## What is required:
Can you pull out each line of the data below that includes the word "section"?

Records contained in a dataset
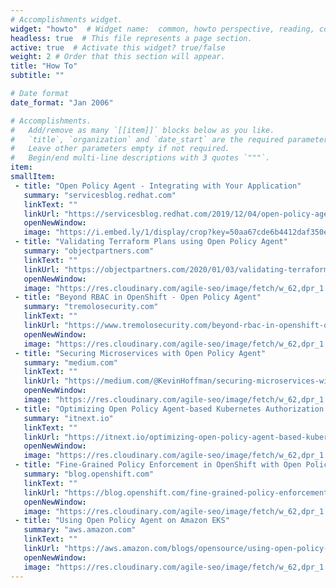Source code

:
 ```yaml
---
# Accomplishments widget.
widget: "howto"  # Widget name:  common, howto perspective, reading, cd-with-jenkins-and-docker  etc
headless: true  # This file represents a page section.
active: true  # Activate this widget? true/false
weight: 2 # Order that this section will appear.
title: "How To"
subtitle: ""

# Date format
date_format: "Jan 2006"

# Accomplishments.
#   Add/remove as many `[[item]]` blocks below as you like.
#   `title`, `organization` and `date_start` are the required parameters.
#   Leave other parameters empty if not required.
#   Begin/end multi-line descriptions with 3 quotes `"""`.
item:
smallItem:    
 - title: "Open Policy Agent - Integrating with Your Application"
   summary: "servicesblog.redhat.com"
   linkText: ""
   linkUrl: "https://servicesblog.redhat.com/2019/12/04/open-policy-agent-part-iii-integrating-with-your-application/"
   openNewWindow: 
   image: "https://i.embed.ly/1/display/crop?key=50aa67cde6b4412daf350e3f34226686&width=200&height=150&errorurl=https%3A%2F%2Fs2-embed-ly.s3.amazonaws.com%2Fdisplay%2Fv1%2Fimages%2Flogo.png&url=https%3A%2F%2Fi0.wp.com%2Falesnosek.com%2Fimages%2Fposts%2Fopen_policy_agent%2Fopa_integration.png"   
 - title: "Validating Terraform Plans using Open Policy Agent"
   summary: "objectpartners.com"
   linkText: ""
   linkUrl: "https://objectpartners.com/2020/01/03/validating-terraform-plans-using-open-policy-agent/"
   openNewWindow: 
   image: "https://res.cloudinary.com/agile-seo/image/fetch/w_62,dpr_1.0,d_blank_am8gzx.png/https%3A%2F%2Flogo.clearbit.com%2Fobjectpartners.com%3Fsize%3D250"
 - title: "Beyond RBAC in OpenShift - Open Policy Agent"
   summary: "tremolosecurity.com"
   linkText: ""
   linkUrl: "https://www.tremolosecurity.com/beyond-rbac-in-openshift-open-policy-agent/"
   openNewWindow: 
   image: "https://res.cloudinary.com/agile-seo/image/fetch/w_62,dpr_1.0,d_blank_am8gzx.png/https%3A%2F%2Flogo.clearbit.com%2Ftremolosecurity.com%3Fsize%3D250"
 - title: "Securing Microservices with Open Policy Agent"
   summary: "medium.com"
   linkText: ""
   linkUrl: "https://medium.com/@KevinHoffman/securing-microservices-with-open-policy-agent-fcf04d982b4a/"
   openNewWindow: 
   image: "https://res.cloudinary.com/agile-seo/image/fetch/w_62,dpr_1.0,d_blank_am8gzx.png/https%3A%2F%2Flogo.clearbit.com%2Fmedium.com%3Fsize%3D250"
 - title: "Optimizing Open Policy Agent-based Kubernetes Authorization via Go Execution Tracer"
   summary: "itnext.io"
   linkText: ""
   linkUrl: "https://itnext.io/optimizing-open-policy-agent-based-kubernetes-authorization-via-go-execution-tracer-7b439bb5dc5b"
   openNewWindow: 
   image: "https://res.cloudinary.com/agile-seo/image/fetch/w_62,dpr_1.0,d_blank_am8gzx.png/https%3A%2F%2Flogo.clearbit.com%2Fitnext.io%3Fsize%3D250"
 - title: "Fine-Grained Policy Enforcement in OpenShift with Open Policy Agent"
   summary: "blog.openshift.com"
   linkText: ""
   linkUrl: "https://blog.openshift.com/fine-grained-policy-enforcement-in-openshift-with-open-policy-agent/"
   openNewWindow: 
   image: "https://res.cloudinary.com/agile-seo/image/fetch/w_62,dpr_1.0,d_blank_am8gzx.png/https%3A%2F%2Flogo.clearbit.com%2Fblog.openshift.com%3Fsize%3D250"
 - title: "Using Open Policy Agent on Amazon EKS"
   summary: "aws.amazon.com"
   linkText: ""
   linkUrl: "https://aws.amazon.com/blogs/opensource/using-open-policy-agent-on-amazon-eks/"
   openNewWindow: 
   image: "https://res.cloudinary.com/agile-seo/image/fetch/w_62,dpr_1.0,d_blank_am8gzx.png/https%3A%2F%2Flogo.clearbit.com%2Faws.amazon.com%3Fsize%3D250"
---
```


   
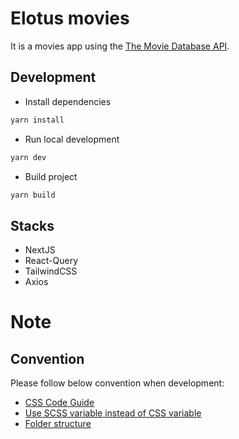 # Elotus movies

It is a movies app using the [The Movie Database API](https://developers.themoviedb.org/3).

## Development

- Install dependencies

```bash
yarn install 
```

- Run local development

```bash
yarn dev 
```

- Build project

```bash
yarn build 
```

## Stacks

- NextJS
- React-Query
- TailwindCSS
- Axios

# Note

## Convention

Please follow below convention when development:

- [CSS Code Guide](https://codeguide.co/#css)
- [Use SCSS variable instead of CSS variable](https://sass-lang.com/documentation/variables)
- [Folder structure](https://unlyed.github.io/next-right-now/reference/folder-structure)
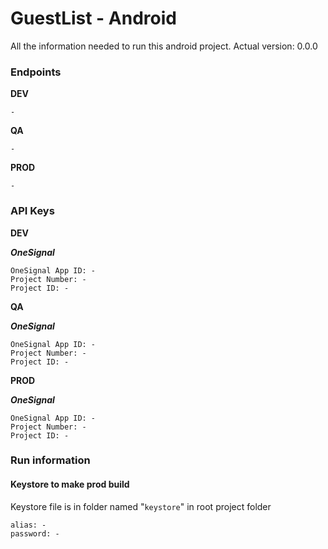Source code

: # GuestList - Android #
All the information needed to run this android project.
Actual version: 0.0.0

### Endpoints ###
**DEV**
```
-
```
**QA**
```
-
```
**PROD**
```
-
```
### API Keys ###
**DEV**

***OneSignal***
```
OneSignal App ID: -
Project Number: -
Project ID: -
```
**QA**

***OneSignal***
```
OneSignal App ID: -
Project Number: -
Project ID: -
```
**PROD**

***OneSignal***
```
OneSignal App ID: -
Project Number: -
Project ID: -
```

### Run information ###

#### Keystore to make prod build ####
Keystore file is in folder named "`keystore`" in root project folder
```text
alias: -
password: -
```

## The completed task:
headless: true  # This file represents a page section.
weight: 2 # Order that this section will appear.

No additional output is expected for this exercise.